• [YOUR GOAL]
Restate every record word for word, without the pictures.

• [DATA FOR THIS TASK]
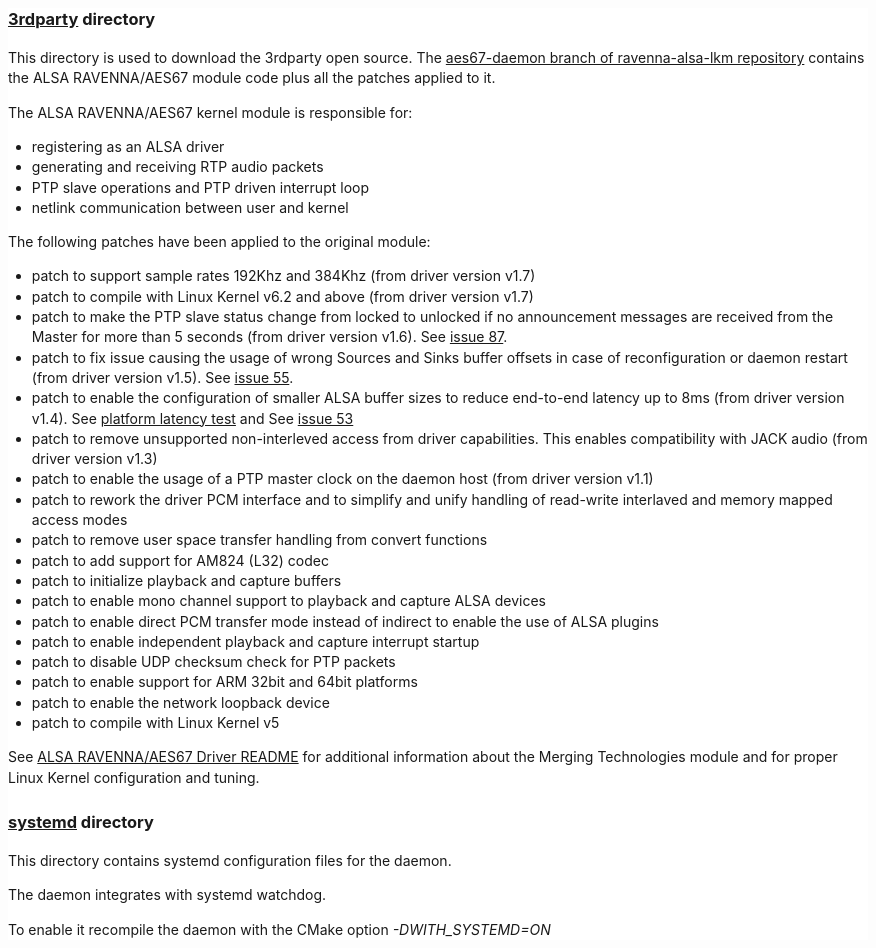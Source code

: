 ### [3rdparty](3rdparty) directory ###

This directory is used to download the 3rdparty open source.
The [aes67-daemon branch of ravenna-alsa-lkm repository](https://github.com/bondagit/ravenna-alsa-lkm/tree/aes67-daemon) contains the ALSA RAVENNA/AES67 module code plus all the patches applied to it.

 The ALSA RAVENNA/AES67 kernel module is responsible for:

* registering as an ALSA driver
* generating and receiving RTP audio packets
* PTP slave operations and PTP driven interrupt loop
* netlink communication between user and kernel

 The following patches have been applied to the original module:

* patch to support sample rates 192Khz and 384Khz (from driver version v1.7)
* patch to compile with Linux Kernel v6.2 and above (from driver version v1.7)
* patch to make the PTP slave status change from locked to unlocked if no announcement messages are received from the Master for more than 5 seconds (from driver version v1.6). See [issue 87](https://github.com/bondagit/aes67-linux-daemon/issues/87).
* patch to fix issue causing the usage of wrong Sources and Sinks buffer offsets in case of reconfiguration or daemon restart (from driver version v1.5). See [issue 55](https://github.com/bondagit/aes67-linux-daemon/issues/55).
* patch to enable the configuration of smaller ALSA buffer sizes to reduce end-to-end latency up to 8ms (from driver version v1.4). See [platform latency test](#latency) and See [issue 53](https://github.com/bondagit/aes67-linux-daemon/issues/53)
* patch to remove unsupported non-interleved access from driver capabilities. This enables compatibility with JACK audio (from driver version v1.3)
* patch to enable the usage of a PTP master clock on the daemon host (from driver version v1.1)
* patch to rework the driver PCM interface and to simplify and unify handling of read-write interlaved and memory mapped access modes
* patch to remove user space transfer handling from convert functions
* patch to add support for AM824 (L32) codec
* patch to initialize playback and capture buffers
* patch to enable mono channel support to playback and capture ALSA devices
* patch to enable direct PCM transfer mode instead of indirect to enable the use of ALSA plugins
* patch to enable independent playback and capture interrupt startup
* patch to disable UDP checksum check for PTP packets
* patch to enable support for ARM 32bit and 64bit platforms
* patch to enable the network loopback device
* patch to compile with Linux Kernel v5

See [ALSA RAVENNA/AES67 Driver README](https://bitbucket.org/MergingTechnologies/ravenna-alsa-lkm/src/master/README.md) for additional information about the Merging Technologies module and for proper Linux Kernel configuration and tuning.

### [systemd](systemd) directory ###

This directory contains systemd configuration files for the daemon.

The daemon integrates with systemd watchdog.

To enable it recompile the daemon with the CMake option _-DWITH_SYSTEMD=ON_
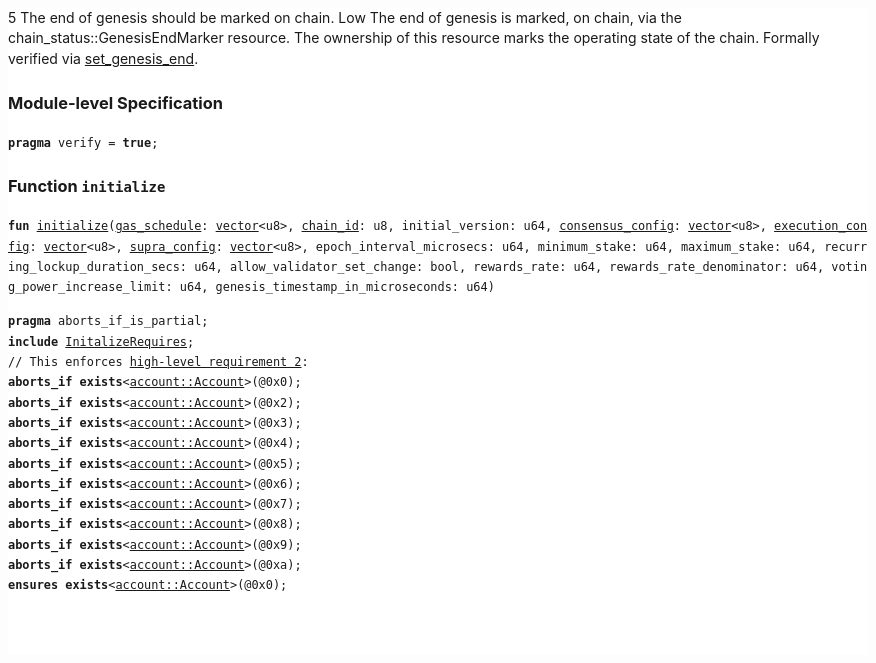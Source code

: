 <tr>
<td>5</td>
<td>The end of genesis should be marked on chain.</td>
<td>Low</td>
<td>The end of genesis is marked, on chain, via the chain_status::GenesisEndMarker resource. The ownership of this resource marks the operating state of the chain.</td>
<td>Formally verified via <a href="#high-level-req-5">set_genesis_end</a>.</td>
</tr>

</table>



<a id="module-level-spec"></a>

### Module-level Specification


<pre><code><b>pragma</b> verify = <b>true</b>;
</code></pre>



<a id="@Specification_1_initialize"></a>

### Function `initialize`


<pre><code><b>fun</b> <a href="genesis.md#0x1_genesis_initialize">initialize</a>(<a href="gas_schedule.md#0x1_gas_schedule">gas_schedule</a>: <a href="../../aptos-stdlib/../move-stdlib/doc/vector.md#0x1_vector">vector</a>&lt;u8&gt;, <a href="chain_id.md#0x1_chain_id">chain_id</a>: u8, initial_version: u64, <a href="consensus_config.md#0x1_consensus_config">consensus_config</a>: <a href="../../aptos-stdlib/../move-stdlib/doc/vector.md#0x1_vector">vector</a>&lt;u8&gt;, <a href="execution_config.md#0x1_execution_config">execution_config</a>: <a href="../../aptos-stdlib/../move-stdlib/doc/vector.md#0x1_vector">vector</a>&lt;u8&gt;, <a href="supra_config.md#0x1_supra_config">supra_config</a>: <a href="../../aptos-stdlib/../move-stdlib/doc/vector.md#0x1_vector">vector</a>&lt;u8&gt;, epoch_interval_microsecs: u64, minimum_stake: u64, maximum_stake: u64, recurring_lockup_duration_secs: u64, allow_validator_set_change: bool, rewards_rate: u64, rewards_rate_denominator: u64, voting_power_increase_limit: u64, genesis_timestamp_in_microseconds: u64)
</code></pre>




<pre><code><b>pragma</b> aborts_if_is_partial;
<b>include</b> <a href="genesis.md#0x1_genesis_InitalizeRequires">InitalizeRequires</a>;
// This enforces <a id="high-level-req-2" href="#high-level-req">high-level requirement 2</a>:
<b>aborts_if</b> <b>exists</b>&lt;<a href="account.md#0x1_account_Account">account::Account</a>&gt;(@0x0);
<b>aborts_if</b> <b>exists</b>&lt;<a href="account.md#0x1_account_Account">account::Account</a>&gt;(@0x2);
<b>aborts_if</b> <b>exists</b>&lt;<a href="account.md#0x1_account_Account">account::Account</a>&gt;(@0x3);
<b>aborts_if</b> <b>exists</b>&lt;<a href="account.md#0x1_account_Account">account::Account</a>&gt;(@0x4);
<b>aborts_if</b> <b>exists</b>&lt;<a href="account.md#0x1_account_Account">account::Account</a>&gt;(@0x5);
<b>aborts_if</b> <b>exists</b>&lt;<a href="account.md#0x1_account_Account">account::Account</a>&gt;(@0x6);
<b>aborts_if</b> <b>exists</b>&lt;<a href="account.md#0x1_account_Account">account::Account</a>&gt;(@0x7);
<b>aborts_if</b> <b>exists</b>&lt;<a href="account.md#0x1_account_Account">account::Account</a>&gt;(@0x8);
<b>aborts_if</b> <b>exists</b>&lt;<a href="account.md#0x1_account_Account">account::Account</a>&gt;(@0x9);
<b>aborts_if</b> <b>exists</b>&lt;<a href="account.md#0x1_account_Account">account::Account</a>&gt;(@0xa);
<b>ensures</b> <b>exists</b>&lt;<a href="account.md#0x1_account_Account">account::Account</a>&gt;(@0x0);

• [EXERCISE RESULT]
Source code

: ### [3rdparty](3rdparty) directory ###

This directory is used to download the 3rdparty open source.
The [aes67-daemon branch of ravenna-alsa-lkm repository](https://github.com/bondagit/ravenna-alsa-lkm/tree/aes67-daemon) contains the ALSA RAVENNA/AES67 module code plus all the patches applied to it.

 The ALSA RAVENNA/AES67 kernel module is responsible for:

* registering as an ALSA driver
* generating and receiving RTP audio packets
* PTP slave operations and PTP driven interrupt loop
* netlink communication between user and kernel

 The following patches have been applied to the original module:

* patch to support sample rates 192Khz and 384Khz (from driver version v1.7)
* patch to compile with Linux Kernel v6.2 and above (from driver version v1.7)
* patch to make the PTP slave status change from locked to unlocked if no announcement messages are received from the Master for more than 5 seconds (from driver version v1.6). See [issue 87](https://github.com/bondagit/aes67-linux-daemon/issues/87).
* patch to fix issue causing the usage of wrong Sources and Sinks buffer offsets in case of reconfiguration or daemon restart (from driver version v1.5). See [issue 55](https://github.com/bondagit/aes67-linux-daemon/issues/55).
* patch to enable the configuration of smaller ALSA buffer sizes to reduce end-to-end latency up to 8ms (from driver version v1.4). See [platform latency test](#latency) and See [issue 53](https://github.com/bondagit/aes67-linux-daemon/issues/53)
* patch to remove unsupported non-interleved access from driver capabilities. This enables compatibility with JACK audio (from driver version v1.3)
* patch to enable the usage of a PTP master clock on the daemon host (from driver version v1.1)
* patch to rework the driver PCM interface and to simplify and unify handling of read-write interlaved and memory mapped access modes
* patch to remove user space transfer handling from convert functions
* patch to add support for AM824 (L32) codec
* patch to initialize playback and capture buffers
* patch to enable mono channel support to playback and capture ALSA devices
* patch to enable direct PCM transfer mode instead of indirect to enable the use of ALSA plugins
* patch to enable independent playback and capture interrupt startup
* patch to disable UDP checksum check for PTP packets
* patch to enable support for ARM 32bit and 64bit platforms
* patch to enable the network loopback device
* patch to compile with Linux Kernel v5

See [ALSA RAVENNA/AES67 Driver README](https://bitbucket.org/MergingTechnologies/ravenna-alsa-lkm/src/master/README.md) for additional information about the Merging Technologies module and for proper Linux Kernel configuration and tuning.

### [systemd](systemd) directory ###

This directory contains systemd configuration files for the daemon.

The daemon integrates with systemd watchdog.

To enable it recompile the daemon with the CMake option _-DWITH_SYSTEMD=ON_
Source code

: <tr>
<td>5</td>
<td>The end of genesis should be marked on chain.</td>
<td>Low</td>
<td>The end of genesis is marked, on chain, via the chain_status::GenesisEndMarker resource. The ownership of this resource marks the operating state of the chain.</td>
<td>Formally verified via <a href="#high-level-req-5">set_genesis_end</a>.</td>
</tr>

</table>



<a id="module-level-spec"></a>

### Module-level Specification


<pre><code><b>pragma</b> verify = <b>true</b>;
</code></pre>



<a id="@Specification_1_initialize"></a>

### Function `initialize`


<pre><code><b>fun</b> <a href="genesis.md#0x1_genesis_initialize">initialize</a>(<a href="gas_schedule.md#0x1_gas_schedule">gas_schedule</a>: <a href="../../aptos-stdlib/../move-stdlib/doc/vector.md#0x1_vector">vector</a>&lt;u8&gt;, <a href="chain_id.md#0x1_chain_id">chain_id</a>: u8, initial_version: u64, <a href="consensus_config.md#0x1_consensus_config">consensus_config</a>: <a href="../../aptos-stdlib/../move-stdlib/doc/vector.md#0x1_vector">vector</a>&lt;u8&gt;, <a href="execution_config.md#0x1_execution_config">execution_config</a>: <a href="../../aptos-stdlib/../move-stdlib/doc/vector.md#0x1_vector">vector</a>&lt;u8&gt;, <a href="supra_config.md#0x1_supra_config">supra_config</a>: <a href="../../aptos-stdlib/../move-stdlib/doc/vector.md#0x1_vector">vector</a>&lt;u8&gt;, epoch_interval_microsecs: u64, minimum_stake: u64, maximum_stake: u64, recurring_lockup_duration_secs: u64, allow_validator_set_change: bool, rewards_rate: u64, rewards_rate_denominator: u64, voting_power_increase_limit: u64, genesis_timestamp_in_microseconds: u64)
</code></pre>




<pre><code><b>pragma</b> aborts_if_is_partial;
<b>include</b> <a href="genesis.md#0x1_genesis_InitalizeRequires">InitalizeRequires</a>;
// This enforces <a id="high-level-req-2" href="#high-level-req">high-level requirement 2</a>:
<b>aborts_if</b> <b>exists</b>&lt;<a href="account.md#0x1_account_Account">account::Account</a>&gt;(@0x0);
<b>aborts_if</b> <b>exists</b>&lt;<a href="account.md#0x1_account_Account">account::Account</a>&gt;(@0x2);
<b>aborts_if</b> <b>exists</b>&lt;<a href="account.md#0x1_account_Account">account::Account</a>&gt;(@0x3);
<b>aborts_if</b> <b>exists</b>&lt;<a href="account.md#0x1_account_Account">account::Account</a>&gt;(@0x4);
<b>aborts_if</b> <b>exists</b>&lt;<a href="account.md#0x1_account_Account">account::Account</a>&gt;(@0x5);
<b>aborts_if</b> <b>exists</b>&lt;<a href="account.md#0x1_account_Account">account::Account</a>&gt;(@0x6);
<b>aborts_if</b> <b>exists</b>&lt;<a href="account.md#0x1_account_Account">account::Account</a>&gt;(@0x7);
<b>aborts_if</b> <b>exists</b>&lt;<a href="account.md#0x1_account_Account">account::Account</a>&gt;(@0x8);
<b>aborts_if</b> <b>exists</b>&lt;<a href="account.md#0x1_account_Account">account::Account</a>&gt;(@0x9);
<b>aborts_if</b> <b>exists</b>&lt;<a href="account.md#0x1_account_Account">account::Account</a>&gt;(@0xa);
<b>ensures</b> <b>exists</b>&lt;<a href="account.md#0x1_account_Account">account::Account</a>&gt;(@0x0);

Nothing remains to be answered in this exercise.